O que você acha que mudou no seu processo de escrita ao longo dos anos? O que você diria a si mesmo se pudesse voltar à escrita de seus primeiros textos?
O que mudou muito minha percepção do processo criativo foi conhecer o slam poetry. Acho que, ao ver esse gênero e essa questão da performance, ganhei a confiança de poder escrever poemas longos, poemas pensados na performance – antes disso, não tinha muito gosto pelo o que escrevia e acabava jogando fora mesmo. Com o tempo, fui dando vazão para esse gênero que acabei conhecendo e fui gostando dos resultados – daí começaram as brincadeiras dos estilos, das vozes e das novas leituras que me mostraram o quanto eu estava em diálogo (ou não) com quem escreve hoje e quais eram as minhas questões e a minha própria capacidade de aliar isso a uma voz, a uma perspectiva e a uma performance.
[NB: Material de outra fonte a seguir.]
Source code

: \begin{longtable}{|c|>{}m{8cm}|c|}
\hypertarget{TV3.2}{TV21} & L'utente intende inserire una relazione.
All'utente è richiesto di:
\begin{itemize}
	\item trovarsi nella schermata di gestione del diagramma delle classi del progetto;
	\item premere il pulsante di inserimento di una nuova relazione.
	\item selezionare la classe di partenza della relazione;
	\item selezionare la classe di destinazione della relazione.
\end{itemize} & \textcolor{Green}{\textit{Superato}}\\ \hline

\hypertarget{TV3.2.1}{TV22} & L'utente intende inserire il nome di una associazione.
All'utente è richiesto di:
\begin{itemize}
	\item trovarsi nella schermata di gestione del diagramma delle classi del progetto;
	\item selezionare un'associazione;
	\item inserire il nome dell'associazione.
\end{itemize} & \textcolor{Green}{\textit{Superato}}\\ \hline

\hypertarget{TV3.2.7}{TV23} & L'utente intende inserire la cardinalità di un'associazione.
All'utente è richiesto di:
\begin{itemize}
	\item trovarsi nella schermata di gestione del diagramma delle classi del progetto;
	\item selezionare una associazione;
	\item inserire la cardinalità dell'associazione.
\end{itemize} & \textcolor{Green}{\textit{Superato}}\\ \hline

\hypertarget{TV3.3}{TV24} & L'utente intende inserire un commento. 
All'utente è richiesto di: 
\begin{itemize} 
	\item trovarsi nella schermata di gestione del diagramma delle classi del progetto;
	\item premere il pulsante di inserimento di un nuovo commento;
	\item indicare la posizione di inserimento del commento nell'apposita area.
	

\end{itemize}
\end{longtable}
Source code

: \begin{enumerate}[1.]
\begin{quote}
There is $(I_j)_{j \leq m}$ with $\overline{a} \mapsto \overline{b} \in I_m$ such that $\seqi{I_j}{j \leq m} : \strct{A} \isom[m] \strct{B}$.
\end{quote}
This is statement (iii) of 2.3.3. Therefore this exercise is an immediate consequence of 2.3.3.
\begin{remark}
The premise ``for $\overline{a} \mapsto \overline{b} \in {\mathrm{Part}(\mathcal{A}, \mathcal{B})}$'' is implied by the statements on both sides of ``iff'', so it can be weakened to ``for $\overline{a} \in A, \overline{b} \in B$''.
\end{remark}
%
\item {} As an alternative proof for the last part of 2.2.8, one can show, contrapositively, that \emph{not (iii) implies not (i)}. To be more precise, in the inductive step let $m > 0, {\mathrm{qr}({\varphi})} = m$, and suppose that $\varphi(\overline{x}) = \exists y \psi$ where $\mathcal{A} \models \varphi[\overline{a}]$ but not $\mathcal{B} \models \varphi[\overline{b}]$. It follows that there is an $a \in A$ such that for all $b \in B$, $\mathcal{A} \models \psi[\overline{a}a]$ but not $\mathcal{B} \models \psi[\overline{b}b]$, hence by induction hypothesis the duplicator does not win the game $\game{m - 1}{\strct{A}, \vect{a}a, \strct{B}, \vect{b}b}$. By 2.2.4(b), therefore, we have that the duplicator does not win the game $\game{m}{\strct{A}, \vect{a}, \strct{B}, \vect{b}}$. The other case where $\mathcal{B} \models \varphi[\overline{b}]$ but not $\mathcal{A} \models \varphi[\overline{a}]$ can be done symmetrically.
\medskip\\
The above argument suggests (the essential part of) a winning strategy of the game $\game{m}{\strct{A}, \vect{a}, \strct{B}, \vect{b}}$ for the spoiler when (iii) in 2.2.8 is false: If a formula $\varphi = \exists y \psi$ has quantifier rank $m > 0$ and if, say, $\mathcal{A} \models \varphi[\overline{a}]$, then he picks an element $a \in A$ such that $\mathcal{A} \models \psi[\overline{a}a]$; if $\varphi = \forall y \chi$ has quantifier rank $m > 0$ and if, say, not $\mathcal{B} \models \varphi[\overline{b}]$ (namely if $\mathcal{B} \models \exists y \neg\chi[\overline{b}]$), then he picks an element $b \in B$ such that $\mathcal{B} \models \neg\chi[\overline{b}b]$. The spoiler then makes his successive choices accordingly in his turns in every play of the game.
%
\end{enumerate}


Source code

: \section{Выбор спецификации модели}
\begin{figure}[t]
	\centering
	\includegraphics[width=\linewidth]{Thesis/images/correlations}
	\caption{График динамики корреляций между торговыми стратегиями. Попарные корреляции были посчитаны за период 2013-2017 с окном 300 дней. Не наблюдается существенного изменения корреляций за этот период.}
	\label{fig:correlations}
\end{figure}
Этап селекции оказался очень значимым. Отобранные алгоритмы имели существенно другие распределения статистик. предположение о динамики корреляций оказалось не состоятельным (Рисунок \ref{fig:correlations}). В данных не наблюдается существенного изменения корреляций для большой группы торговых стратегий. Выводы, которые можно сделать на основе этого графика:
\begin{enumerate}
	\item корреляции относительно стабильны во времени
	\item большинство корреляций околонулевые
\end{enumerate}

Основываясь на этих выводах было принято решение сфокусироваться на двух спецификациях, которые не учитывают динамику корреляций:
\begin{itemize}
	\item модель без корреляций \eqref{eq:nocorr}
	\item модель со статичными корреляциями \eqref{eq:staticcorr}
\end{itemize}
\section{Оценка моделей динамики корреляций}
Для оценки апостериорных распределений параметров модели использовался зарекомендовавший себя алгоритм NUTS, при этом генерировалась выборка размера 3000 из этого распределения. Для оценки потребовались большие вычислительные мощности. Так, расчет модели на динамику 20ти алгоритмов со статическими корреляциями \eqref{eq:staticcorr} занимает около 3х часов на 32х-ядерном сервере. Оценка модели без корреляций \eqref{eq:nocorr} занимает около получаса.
Se eu me reeconstrasse, falaria para mim mesmo “não coloque na frente da carroça os bois e uma casa toda. Curta o processo!”, mas acho que, se pudesse, falaria mesmo “faça da forma como fez. evite brigas, mas faça da forma como fez e faça o que você bem quiser com o texto. Isso vai te complementar, isso vai dar vasão, isso vai ser bom!”
Que projeto você gostaria de fazer, mas ainda não começou? Que livro você gostaria de ler e ele ainda não existe?
Queria escrever poemas e ficção científica, mas acho que isso fica para uma próxima encarnação, talvez. É bem capaz de todos os livros que quero ler agora já existirem, em algum lugar no mundo… talvez o melhor seria fazer com que eles simplesmente caíssem perto de mim (mas nao na cabeça). Ando pedindo novas referências a toda e qualquer pessoa que se dispuser a me falar um livro/texto que leu e ficou marcado na cabeça, continuo aceitando sugestões!